However, a sub part of my activism now includes campaigning for racial equality and I will now attempt to explain.

In Africa, a caucasian woman is more likely to be educated and have more opportunities for economic empowerment than a woman of colour. In case of both having the same education, a caucasian woman is more likely to get a job over a woman of colour. This makes white women, just by virtue of their race, more powerful than their black counterparts and pits women against each other before they can join hands to face patriarchy. That white supremacy aspect stems from Africa’s racist and colonial past.

Africa’s history shows black people at the receiving end of racial brutality by the murderous colonial masters and architects of white supremacy. Racism has however evolved and become more subtle and blurred. It has now taken the form of white supremacy and black people continue to suffer from systems that were set up colonial masters to be exclusionary and discriminatory.

This is done via systematic annihilation of black advancement through imperialist capitalism and unwritten simple but effective tactics such as the majority of blacks not getting certain opportunities and therefore only able to progress to a certain level and thus maintaining the racial supremacy status quo.

I have recently been a lobbyist for African governments to use constitutional means to enable their people to achieve racial equality peacefully. That also involves having to speak out against my own people (and by that I mean black people) when they employ violence against white Africans in the name of protest and/or campaigning for racial equality. My doing so can, however, be misconstrued as being an apologist for the remaining blatant racists. Moreso, I am expected to be sympathetic to women racists just because I am a feminist.

I am not an apologist for racists. I advocate for non-violent lobbying to force governments to address the structural disenfranchisement of black people in Africa – which primarily came as a result of racism.

Having lived in South Africa and now living in Europe in addition to being a netizen, I noticed that some white people, for lack of a better phrase, always remark that ‘black people complain too much about racism’. I will therefore now speak as a black person; we complain too much because injustice hurts more the people at the receiving end than the perpetrators.

Race is always made an elephant in the room. You can’t really discuss race without being branded ‘the racist’. People are very quick to want to close the conversation as ‘uncomfortable’. ‘Oh do not mention the word black or white we are all just people’. But the reality is we are in fact different races and there is beauty in that diversity but the beauty is marred by racism and racial injustice. 

Race is not an elephant in the room. It’s a reality and that makes it harder for me as a black woman not to speak out against women racists in the name of feminism. I have to call out racists even if they are women. This makes me ‘the bad guy’ but it’s all in a day’s work for a black feminist. Whenever a feminist criticizes another woman the context of their criticism is often ignored and their feminism is fictitiously found wanting.

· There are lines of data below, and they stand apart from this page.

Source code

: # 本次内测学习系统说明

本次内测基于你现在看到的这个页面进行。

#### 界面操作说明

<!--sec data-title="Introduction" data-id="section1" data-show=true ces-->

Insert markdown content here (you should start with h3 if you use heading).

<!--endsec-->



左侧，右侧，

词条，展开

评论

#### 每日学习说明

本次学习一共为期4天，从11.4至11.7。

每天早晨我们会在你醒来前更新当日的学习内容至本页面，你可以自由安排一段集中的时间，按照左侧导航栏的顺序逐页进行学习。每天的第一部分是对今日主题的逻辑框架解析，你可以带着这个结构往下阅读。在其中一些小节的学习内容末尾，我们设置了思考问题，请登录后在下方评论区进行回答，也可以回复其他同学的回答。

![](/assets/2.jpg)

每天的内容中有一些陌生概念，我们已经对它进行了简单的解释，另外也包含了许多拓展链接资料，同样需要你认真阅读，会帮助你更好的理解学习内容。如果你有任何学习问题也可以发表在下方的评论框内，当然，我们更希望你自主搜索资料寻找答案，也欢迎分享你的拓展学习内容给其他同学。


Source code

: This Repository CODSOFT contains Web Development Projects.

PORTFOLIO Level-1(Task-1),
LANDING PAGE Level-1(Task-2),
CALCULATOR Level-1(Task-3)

But I believe that having an honest and objective conversation is a positive step towards acknowledging and addressing racism. Pretending that ‘we have come a long way’ and therefore things will work themselves out is a dangerous approach which, in broad terms, is causing violence in sub Saharan Africa  (in South Africa where violent ‘decolonization’ protests are happening and Zimbabwe where Robert Mugabe used racial inequality as justification to initiate illegal land grabbing from white Zimbabweans).

In unstable environments, women, black or white, tend to face more violence than men. So while racism and patriarchy is a double edged sword for black women, when the racism leads to violence, violence becomes a sharp sword against women in general.

All this presents a complex dilemma for me as a feminist because when faced with having to make a choice I will attack racism first irregardless of the perpetrator’s gender and even if by so doing I will help patriarchy.